(To do) Apart from the pictures, every entry should be reproduced exactly.

(Stored entries)
Content starts
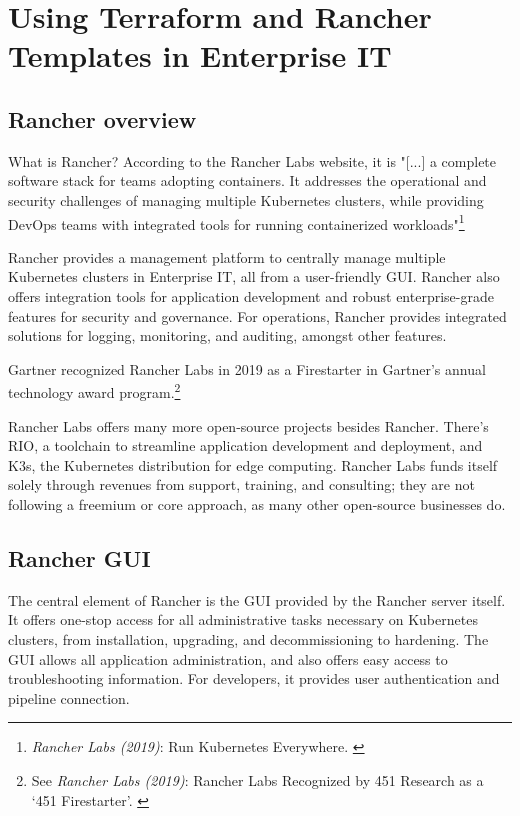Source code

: %
%

\pagebreak
\section{Using Terraform and Rancher Templates in Enterprise IT}

\onehalfspacing

\subsection{Rancher overview}

What is Rancher? According to the Rancher Labs website, it is "[...] a complete software stack for teams adopting containers. It addresses the operational and security challenges of managing multiple Kubernetes clusters, while providing DevOps teams with integrated tools for running containerized workloads"\footnote{\textit{Rancher Labs (2019)}: Run Kubernetes Everywhere. \cite{rancher}}

Rancher provides a management platform to centrally manage multiple Kubernetes clusters in Enterprise IT, all from a user-friendly GUI. Rancher also offers integration tools for application development and robust enterprise-grade features for security and governance. For operations, Rancher provides integrated solutions for logging, monitoring, and auditing, amongst other features.

Gartner recognized Rancher Labs in 2019 as a Firestarter in Gartner's annual technology award program.\footnote{See \textit{Rancher Labs (2019)}: Rancher Labs Recognized by 451 Research as a ‘451 Firestarter’. \cite{firestarter451}}

Rancher Labs offers many more open-source projects besides Rancher. There's RIO, a toolchain to streamline application development and deployment, and K3s, the Kubernetes distribution for edge computing. Rancher Labs funds itself solely through revenues from support, training, and consulting; they are not following a freemium or core approach, as many other open-source businesses do.

\subsection{Rancher GUI}

The central element of Rancher is the GUI provided by the Rancher server itself. It offers one-stop access for all administrative tasks necessary on Kubernetes clusters, from installation, upgrading, and decommissioning to hardening. The GUI allows all application administration, and also offers easy access to troubleshooting information. For developers, it provides user authentication and pipeline connection.

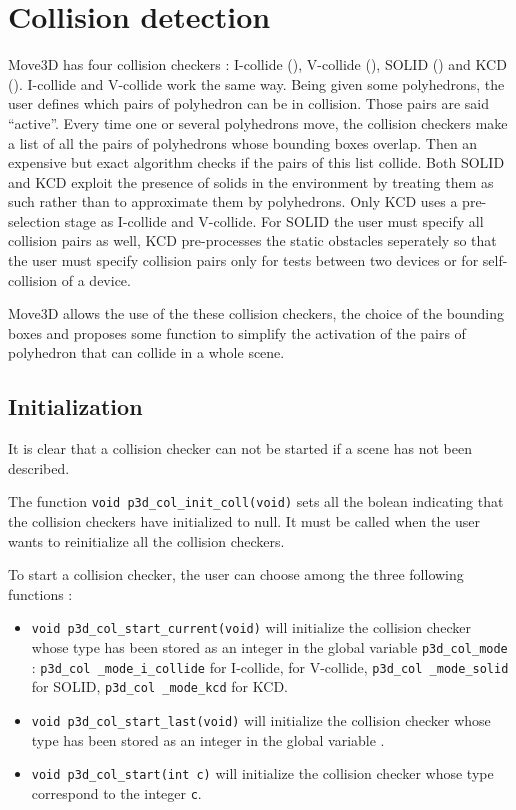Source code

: \chapter{Collision detection}

Move3D has four collision checkers : I-collide  (\cite{LINMANOCH95}),
V-collide (\cite{LINMANOCH97}), SOLID (\cite{SOLID}) and KCD
(\cite{KCD}). I-collide and V-collide work the same way. Being
given some polyhedrons, the user defines which pairs of polyhedron can
be in collision. Those pairs are said ``activ{e}''. Every time one or
several polyhedrons move, the collision checkers make a list of all
the pairs of polyhedrons whose bounding boxes overlap. Then an
expensive but exact algorithm checks if the pairs of this list
collide. Both SOLID and KCD exploit the presence of solids in the 
environment by treating them as such rather than to approximate them
by polyhedrons. Only KCD uses a pre-selection stage as I-collide and
V-collide. For SOLID the user must specify all collision pairs as
well, KCD pre-processes the static obstacles seperately so that the
user must specify collision pairs only for tests between two devices
or for self-collision of a device.

Move3D allows the use of the these collision checkers, the choice of the
bounding boxes and proposes some function to simplify the activation
of the pairs of polyhedron that can collide in a whole scene.

\section{Initialization}

It is clear that a collision checker can not be started if a scene has
not been described.

The function {\tt void p3d\_col\_init\_coll(void)}
 sets all the
bolean indicating that the collision checkers have initialized to
null. It must be called when the user wants to reinitialize all the
collision checkers.

To start a collision checker, the user can choose among the three
following functions :

\begin{itemize}
\item {\tt void p3d\_col\_start\_current(void)}
 will initialize
the collision checker whose type has been stored as an integer in the global
variable {\tt p3d\_col\_mode} : {\tt p3d\_col \_mode\_i\_collide} for
I-collide,  for V-collide, 
{\tt p3d\_col \_mode\_solid} for SOLID, {\tt p3d\_col \_mode\_kcd} for KCD.
\item {\tt void p3d\_col\_start\_last(void)}
 will initialize
the collision checker whose type has been stored as an integer in the global
variable .
\item {\tt void p3d\_col\_start(int c)}  will initialize
the collision checker whose type correspond to the integer {\tt c}.
\end{itemize}

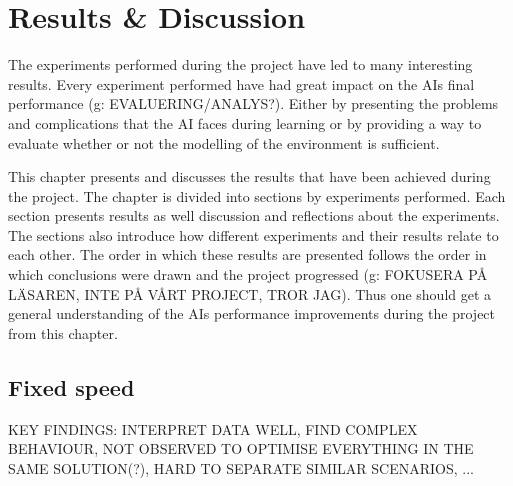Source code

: 

\chapter{Results \& Discussion}
The experiments performed during the project have led to many interesting results. Every experiment performed have had great impact on the AIs final performance (g: EVALUERING/ANALYS?). Either by presenting the problems and complications that the AI faces during learning or by providing a way to evaluate whether or not the modelling of the environment is sufficient.

This chapter presents and discusses the results that have been achieved during the project. The chapter is divided into sections by experiments performed. Each section presents results as well discussion and reflections about the experiments. The sections also introduce how different experiments and their results relate to each other. The order in which these results are presented follows the order in which conclusions were drawn and the project progressed (g: FOKUSERA PÅ LÄSAREN, INTE PÅ VÅRT PROJECT, TROR JAG). Thus one should get a general understanding of the AIs performance improvements during the project from this chapter.


\section{Fixed speed}

KEY FINDINGS: INTERPRET DATA WELL, FIND COMPLEX BEHAVIOUR, NOT OBSERVED TO OPTIMISE EVERYTHING IN THE SAME SOLUTION(?), HARD TO SEPARATE SIMILAR SCENARIOS, ...

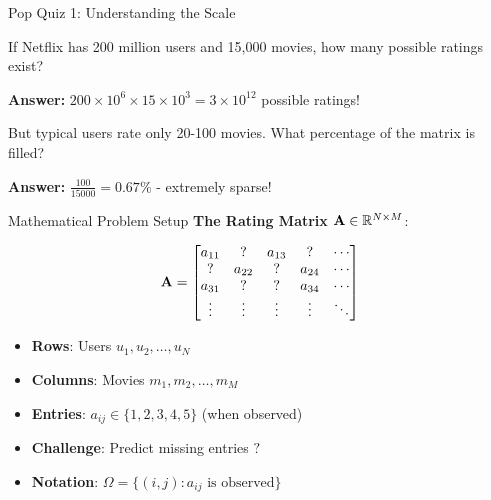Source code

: \documentclass{beamer}
\begin{document}
\begin{frame}{Pop Quiz 1: Understanding the Scale}
\begin{tcolorbox}[colback=blue!5!white,colframe=blue!75!black,title=Quick Question]
If Netflix has 200 million users and 15,000 movies, how many possible ratings exist?

\pause
\vspace{0.5cm}
\textbf{Answer:} $200 \times 10^6 \times 15 \times 10^3 = 3 \times 10^{12}$ possible ratings!

\pause
But typical users rate only 20-100 movies. What percentage of the matrix is filled?

\pause
\textbf{Answer:} $\frac{100}{15000} = 0.67\%$ - extremely sparse!
\end{tcolorbox}
\end{frame}

\begin{frame}{Mathematical Problem Setup}
\textbf{The Rating Matrix} $\mathbf{A} \in \mathbb{R}^{N \times M}$:
\pause

\begin{equation*}
\mathbf{A} = \begin{bmatrix}
a_{11} & ? & a_{13} & ? & \cdots \\
? & a_{22} & ? & a_{24} & \cdots \\
a_{31} & ? & ? & a_{34} & \cdots \\
\vdots & \vdots & \vdots & \vdots & \ddots
\end{bmatrix}
\end{equation*}

\pause
\begin{itemize}[<+->]
    \item \textbf{Rows}: Users $u_1, u_2, \ldots, u_N$ 
    \item \textbf{Columns}: Movies $m_1, m_2, \ldots, m_M$
    \item \textbf{Entries}: $a_{ij} \in \{1,2,3,4,5\}$ (when observed)
    \item \textbf{Challenge}: Predict missing entries $?$
    \item \textbf{Notation}: $\Omega = \{(i,j) : a_{ij} \text{ is observed}\}$
\end{itemize}
\end{frame}
\end{document}
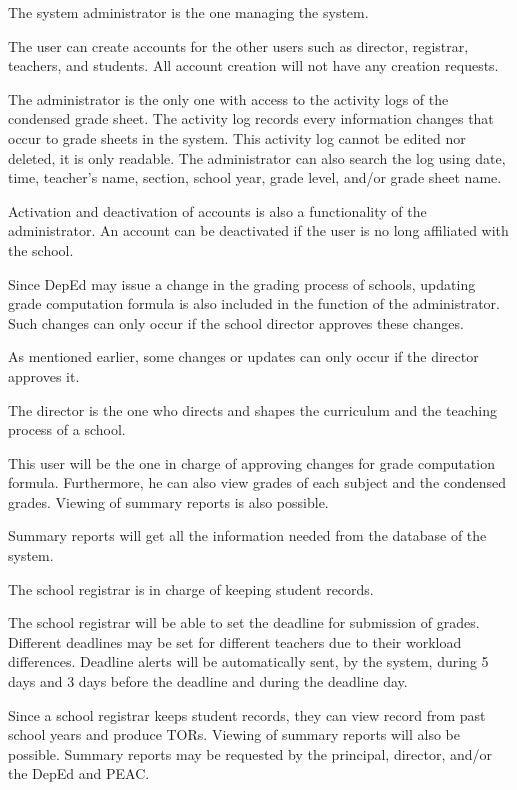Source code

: \documentclass[11pt,a4paper,titlepage]{article}
\begin{document}
The system administrator is the one managing the system.

The user can create accounts for the other users such as director, registrar, teachers, and students. All account creation will not have any creation requests.

The administrator is the only one with access to the activity logs of the condensed grade sheet. The activity log records every information changes that occur to grade sheets in the system. This activity log cannot be edited nor deleted, it is only readable. The administrator can also search the log using date, time, teacher's name, section, school year, grade level, and/or grade sheet name.

Activation and deactivation of accounts is also a functionality of the administrator. An account can be deactivated if the user is no long affiliated with the school.

Since DepEd may issue a change in the grading process of schools, updating grade computation formula is also included in the function of the administrator. Such changes can only occur if the school director approves these changes.

As mentioned earlier, some changes or updates can only occur if the director approves it.

The director is the one who directs and shapes the curriculum and the teaching process of a school.

This user will be the one in charge of approving changes for grade computation formula. Furthermore, he can also view grades of each subject and the condensed grades. Viewing of summary reports is also possible.

Summary reports will get all the information needed from the database of the system.

The school registrar is in charge of keeping student records.

The school registrar will be able to set the deadline for submission of grades. Different deadlines may be set for different teachers due to their workload differences. Deadline alerts will be automatically sent, by the system, during 5 days and 3 days before the deadline and during the deadline day.

Since a school registrar keeps student records, they can view record from past school years and produce TORs. Viewing of summary reports will also be possible. Summary reports may be requested by the principal, director, and/or the DepEd and PEAC.
\end{document}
Content ends
(Solution for this exercise)
Source code

: %
%

\pagebreak
\section{Using Terraform and Rancher Templates in Enterprise IT}

\onehalfspacing

\subsection{Rancher overview}

What is Rancher? According to the Rancher Labs website, it is "[...] a complete software stack for teams adopting containers. It addresses the operational and security challenges of managing multiple Kubernetes clusters, while providing DevOps teams with integrated tools for running containerized workloads"\footnote{\textit{Rancher Labs (2019)}: Run Kubernetes Everywhere. \cite{rancher}}

Rancher provides a management platform to centrally manage multiple Kubernetes clusters in Enterprise IT, all from a user-friendly GUI. Rancher also offers integration tools for application development and robust enterprise-grade features for security and governance. For operations, Rancher provides integrated solutions for logging, monitoring, and auditing, amongst other features.

Gartner recognized Rancher Labs in 2019 as a Firestarter in Gartner's annual technology award program.\footnote{See \textit{Rancher Labs (2019)}: Rancher Labs Recognized by 451 Research as a ‘451 Firestarter’. \cite{firestarter451}}

Rancher Labs offers many more open-source projects besides Rancher. There's RIO, a toolchain to streamline application development and deployment, and K3s, the Kubernetes distribution for edge computing. Rancher Labs funds itself solely through revenues from support, training, and consulting; they are not following a freemium or core approach, as many other open-source businesses do.

\subsection{Rancher GUI}

The central element of Rancher is the GUI provided by the Rancher server itself. It offers one-stop access for all administrative tasks necessary on Kubernetes clusters, from installation, upgrading, and decommissioning to hardening. The GUI allows all application administration, and also offers easy access to troubleshooting information. For developers, it provides user authentication and pipeline connection.

Source code

: \chapter{Collision detection}

Move3D has four collision checkers : I-collide  (\cite{LINMANOCH95}),
V-collide (\cite{LINMANOCH97}), SOLID (\cite{SOLID}) and KCD
(\cite{KCD}). I-collide and V-collide work the same way. Being
given some polyhedrons, the user defines which pairs of polyhedron can
be in collision. Those pairs are said ``activ{e}''. Every time one or
several polyhedrons move, the collision checkers make a list of all
the pairs of polyhedrons whose bounding boxes overlap. Then an
expensive but exact algorithm checks if the pairs of this list
collide. Both SOLID and KCD exploit the presence of solids in the 
environment by treating them as such rather than to approximate them
by polyhedrons. Only KCD uses a pre-selection stage as I-collide and
V-collide. For SOLID the user must specify all collision pairs as
well, KCD pre-processes the static obstacles seperately so that the
user must specify collision pairs only for tests between two devices
or for self-collision of a device.

Move3D allows the use of the these collision checkers, the choice of the
bounding boxes and proposes some function to simplify the activation
of the pairs of polyhedron that can collide in a whole scene.

\section{Initialization}

It is clear that a collision checker can not be started if a scene has
not been described.

The function {\tt void p3d\_col\_init\_coll(void)}
 sets all the
bolean indicating that the collision checkers have initialized to
null. It must be called when the user wants to reinitialize all the
collision checkers.

To start a collision checker, the user can choose among the three
following functions :

\begin{itemize}
\item {\tt void p3d\_col\_start\_current(void)}
 will initialize
the collision checker whose type has been stored as an integer in the global
variable {\tt p3d\_col\_mode} : {\tt p3d\_col \_mode\_i\_collide} for
I-collide,  for V-collide, 
{\tt p3d\_col \_mode\_solid} for SOLID, {\tt p3d\_col \_mode\_kcd} for KCD.
\item {\tt void p3d\_col\_start\_last(void)}
 will initialize
the collision checker whose type has been stored as an integer in the global
variable .
\item {\tt void p3d\_col\_start(int c)}  will initialize
the collision checker whose type correspond to the integer {\tt c}.
\end{itemize}

Source code

: 

\chapter{Results \& Discussion}
The experiments performed during the project have led to many interesting results. Every experiment performed have had great impact on the AIs final performance (g: EVALUERING/ANALYS?). Either by presenting the problems and complications that the AI faces during learning or by providing a way to evaluate whether or not the modelling of the environment is sufficient.

This chapter presents and discusses the results that have been achieved during the project. The chapter is divided into sections by experiments performed. Each section presents results as well discussion and reflections about the experiments. The sections also introduce how different experiments and their results relate to each other. The order in which these results are presented follows the order in which conclusions were drawn and the project progressed (g: FOKUSERA PÅ LÄSAREN, INTE PÅ VÅRT PROJECT, TROR JAG). Thus one should get a general understanding of the AIs performance improvements during the project from this chapter.


\section{Fixed speed}

KEY FINDINGS: INTERPRET DATA WELL, FIND COMPLEX BEHAVIOUR, NOT OBSERVED TO OPTIMISE EVERYTHING IN THE SAME SOLUTION(?), HARD TO SEPARATE SIMILAR SCENARIOS, ...

Source code

: \documentclass{beamer}
\begin{document}
\begin{frame}{Pop Quiz 1: Understanding the Scale}
\begin{tcolorbox}[colback=blue!5!white,colframe=blue!75!black,title=Quick Question]
If Netflix has 200 million users and 15,000 movies, how many possible ratings exist?

\pause
\vspace{0.5cm}
\textbf{Answer:} $200 \times 10^6 \times 15 \times 10^3 = 3 \times 10^{12}$ possible ratings!

\pause
But typical users rate only 20-100 movies. What percentage of the matrix is filled?

\pause
\textbf{Answer:} $\frac{100}{15000} = 0.67\%$ - extremely sparse!
\end{tcolorbox}
\end{frame}

\begin{frame}{Mathematical Problem Setup}
\textbf{The Rating Matrix} $\mathbf{A} \in \mathbb{R}^{N \times M}$:
\pause

\begin{equation*}
\mathbf{A} = \begin{bmatrix}
a_{11} & ? & a_{13} & ? & \cdots \\
? & a_{22} & ? & a_{24} & \cdots \\
a_{31} & ? & ? & a_{34} & \cdots \\
\vdots & \vdots & \vdots & \vdots & \ddots
\end{bmatrix}
\end{equation*}

\pause
\begin{itemize}[<+->]
    \item \textbf{Rows}: Users $u_1, u_2, \ldots, u_N$ 
    \item \textbf{Columns}: Movies $m_1, m_2, \ldots, m_M$
    \item \textbf{Entries}: $a_{ij} \in \{1,2,3,4,5\}$ (when observed)
    \item \textbf{Challenge}: Predict missing entries $?$
    \item \textbf{Notation}: $\Omega = \{(i,j) : a_{ij} \text{ is observed}\}$
\end{itemize}
\end{frame}
\end{document}
Source code

: \documentclass[11pt,a4paper,titlepage]{article}
\begin{document}
The system administrator is the one managing the system.

The user can create accounts for the other users such as director, registrar, teachers, and students. All account creation will not have any creation requests.

The administrator is the only one with access to the activity logs of the condensed grade sheet. The activity log records every information changes that occur to grade sheets in the system. This activity log cannot be edited nor deleted, it is only readable. The administrator can also search the log using date, time, teacher's name, section, school year, grade level, and/or grade sheet name.

Activation and deactivation of accounts is also a functionality of the administrator. An account can be deactivated if the user is no long affiliated with the school.

Since DepEd may issue a change in the grading process of schools, updating grade computation formula is also included in the function of the administrator. Such changes can only occur if the school director approves these changes.

As mentioned earlier, some changes or updates can only occur if the director approves it.

The director is the one who directs and shapes the curriculum and the teaching process of a school.

This user will be the one in charge of approving changes for grade computation formula. Furthermore, he can also view grades of each subject and the condensed grades. Viewing of summary reports is also possible.

Summary reports will get all the information needed from the database of the system.

The school registrar is in charge of keeping student records.

The school registrar will be able to set the deadline for submission of grades. Different deadlines may be set for different teachers due to their workload differences. Deadline alerts will be automatically sent, by the system, during 5 days and 3 days before the deadline and during the deadline day.

Since a school registrar keeps student records, they can view record from past school years and produce TORs. Viewing of summary reports will also be possible. Summary reports may be requested by the principal, director, and/or the DepEd and PEAC.
\end{document}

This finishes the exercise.